Reigning in ExecParallelHashRepartitionFirst

From: Melanie Plageman <melanieplageman(at)gmail(dot)com>
To: Pg Hackers <pgsql-hackers(at)postgresql(dot)org>, Thomas Munro <thomas(dot)munro(at)gmail(dot)com>
Subject: Reigning in ExecParallelHashRepartitionFirst
Date: 2020-07-08 20:16:54
Message-ID: CAAKRu_Zjh4wfEEAYmB0ewY3GR_oD5_H1_k0QEjiXmqiUU8jkwA@mail.gmail.com
Views: Raw Message | Whole Thread | Download mbox | Resend email
Thread:
Lists: pgsql-hackers

Last week as I was working on adaptive hash join [1] and trying to get
parallel adaptive hash join batch 0 to spill correctly, I noticed what
seemed like a problem with the code to repartition batch 0.

If we run out of space while inserting tuples into the hashtable during
the build phase of parallel hash join and proceed to increase the number
of batches, we need to repartition all of the tuples from the old
generation (when nbatch was x) and move them to their new homes in the
new generation (when nbatch is 2x). Before we do this repartitioning we
disable growth in the number of batches.

Then we repartition the tuples from the hashtable, inserting them either
back into the hashtable or into a batch file. While inserting them into
the hashtable, we call ExecParallelHashTupleAlloc(), and, if there is no
space for the current tuple in the current chunk and growth in the
number of batches is disabled, we go ahead and allocate a new chunk of
memory -- regardless of whether or not we will exceed the space limit.

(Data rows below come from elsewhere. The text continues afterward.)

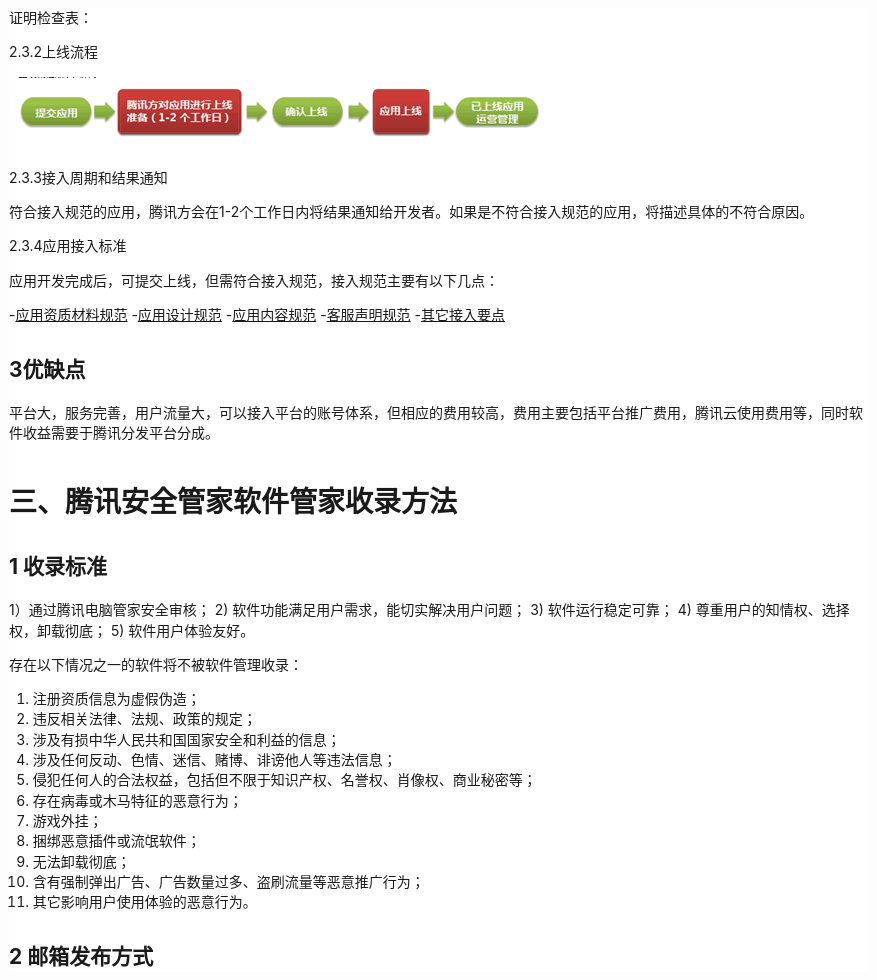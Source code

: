  证明检查表：

2.3.2上线流程

 ![image-20200604113729431](./software_distribution_picture/image-20200604113729431.png)

2.3.3接入周期和结果通知

符合接入规范的应用，腾讯方会在1-2个工作日内将结果通知给开发者。如果是不符合接入规范的应用，将描述具体的不符合原因。

2.3.4应用接入标准

应用开发完成后，可提交上线，但需符合接入规范，接入规范主要有以下几点：

-[应用资质材料规范](https://wiki.open.qq.com/wiki/应用资质材料规范)
 -[应用设计规范](https://wiki.open.qq.com/wiki/应用设计规范)
 -[应用内容规范](https://wiki.open.qq.com/wiki/应用内容规范)
 -[客服声明规范](https://wiki.open.qq.com/wiki/客服声明规范)
 -[其它接入要点](https://wiki.open.qq.com/wiki/其它接入要点)

## 3优缺点

平台大，服务完善，用户流量大，可以接入平台的账号体系，但相应的费用较高，费用主要包括平台推广费用，腾讯云使用费用等，同时软件收益需要于腾讯分发平台分成。

 

# 三、腾讯安全管家软件管家收录方法

## 1 收录标准

1）通过腾讯电脑管家安全审核；
 2) 软件功能满足用户需求，能切实解决用户问题；
 3) 软件运行稳定可靠；
 4) 尊重用户的知情权、选择权，卸载彻底；
 5) 软件用户体验友好。

存在以下情况之一的软件将不被软件管理收录：
 1) 注册资质信息为虚假伪造；
 2) 违反相关法律、法规、政策的规定；
 3) 涉及有损中华人民共和国国家安全和利益的信息；
 4) 涉及任何反动、色情、迷信、赌博、诽谤他人等违法信息；
 5) 侵犯任何人的合法权益，包括但不限于知识产权、名誉权、肖像权、商业秘密等；
 6) 存在病毒或木马特征的恶意行为；
 7) 游戏外挂；
 8) 捆绑恶意插件或流氓软件；
 9) 无法卸载彻底；
 10) 含有强制弹出广告、广告数量过多、盗刷流量等恶意推广行为；
 11) 其它影响用户使用体验的恶意行为。

## 2 邮箱发布方式
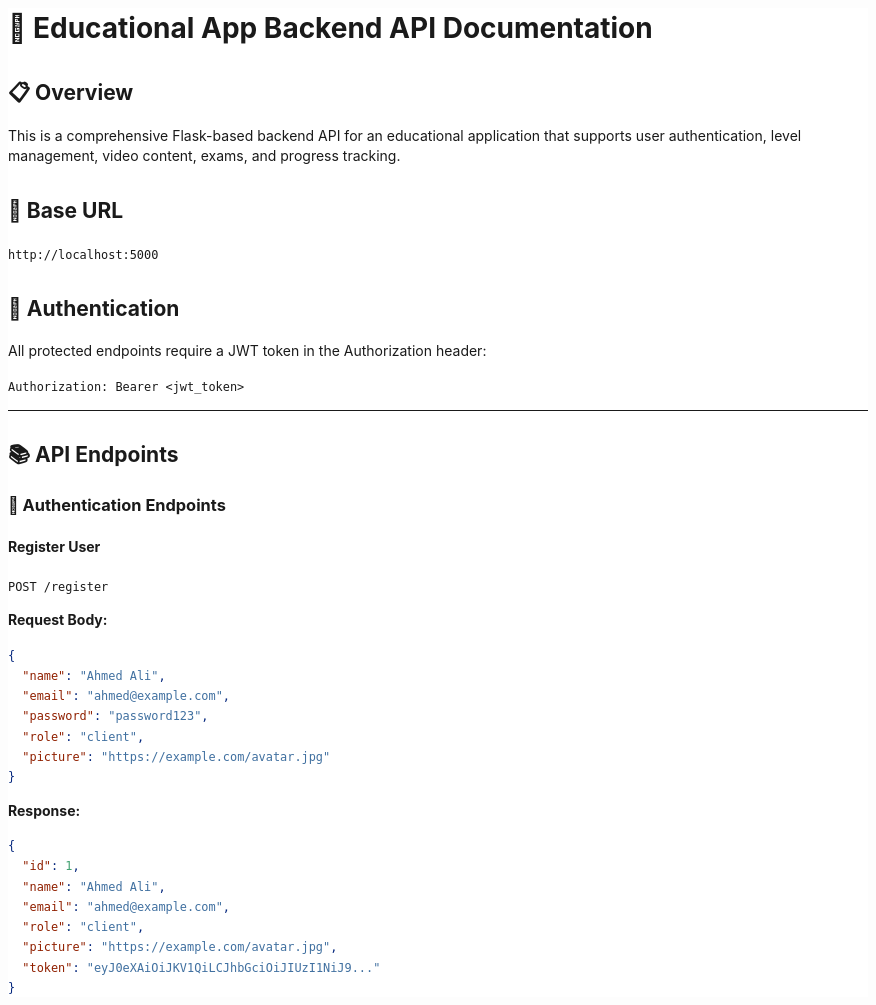 # 🎯 Educational App Backend API Documentation

## 📋 Overview

This is a comprehensive Flask-based backend API for an educational application that supports user authentication, level management, video content, exams, and progress tracking.

## 🔧 Base URL

```
http://localhost:5000
```

## 🔑 Authentication

All protected endpoints require a JWT token in the Authorization header:

```
Authorization: Bearer <jwt_token>
```

---

## 📚 API Endpoints

### 🔐 Authentication Endpoints

#### Register User

```http
POST /register
```

**Request Body:**

```json
{
  "name": "Ahmed Ali",
  "email": "ahmed@example.com",
  "password": "password123",
  "role": "client",
  "picture": "https://example.com/avatar.jpg"
}
```

**Response:**

```json
{
  "id": 1,
  "name": "Ahmed Ali",
  "email": "ahmed@example.com",
  "role": "client",
  "picture": "https://example.com/avatar.jpg",
  "token": "eyJ0eXAiOiJKV1QiLCJhbGciOiJIUzI1NiJ9..."
}
```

Below, I've included a test case, which, on master, results in an error
while trying to allocate shared memory. I use a custom data type whose
hash function ensures that the tuples will go to batch 0. With my
attached patch, this test case no longer errors out.

I discussed with Thomas Munro, and it seems this is not the desired
behavior.

We discussed how abandoning a repartitioning effort once we know it is
doomed is an optimization anyway.

To start with, I've attached a patch which bails out of the
ExecParallelHashRepartitionFirst() attempt when allocating a new chunk
of memory would exceed the space limit. We skip
ExecParallelHashRepartitionRest() and engage in the deciding phase as
before.

This means that we will disable growth in the number of batches
if all of the tuples that we attempted to load back into the hashtable
from the evicted tuple queue would stay resident in the hashtable.
Otherwise, we will set growth to indicate we need to try increasing the
number of batches and return, eventually returning NULL to the original
allocation function call and indicating we need to retry repartitioning.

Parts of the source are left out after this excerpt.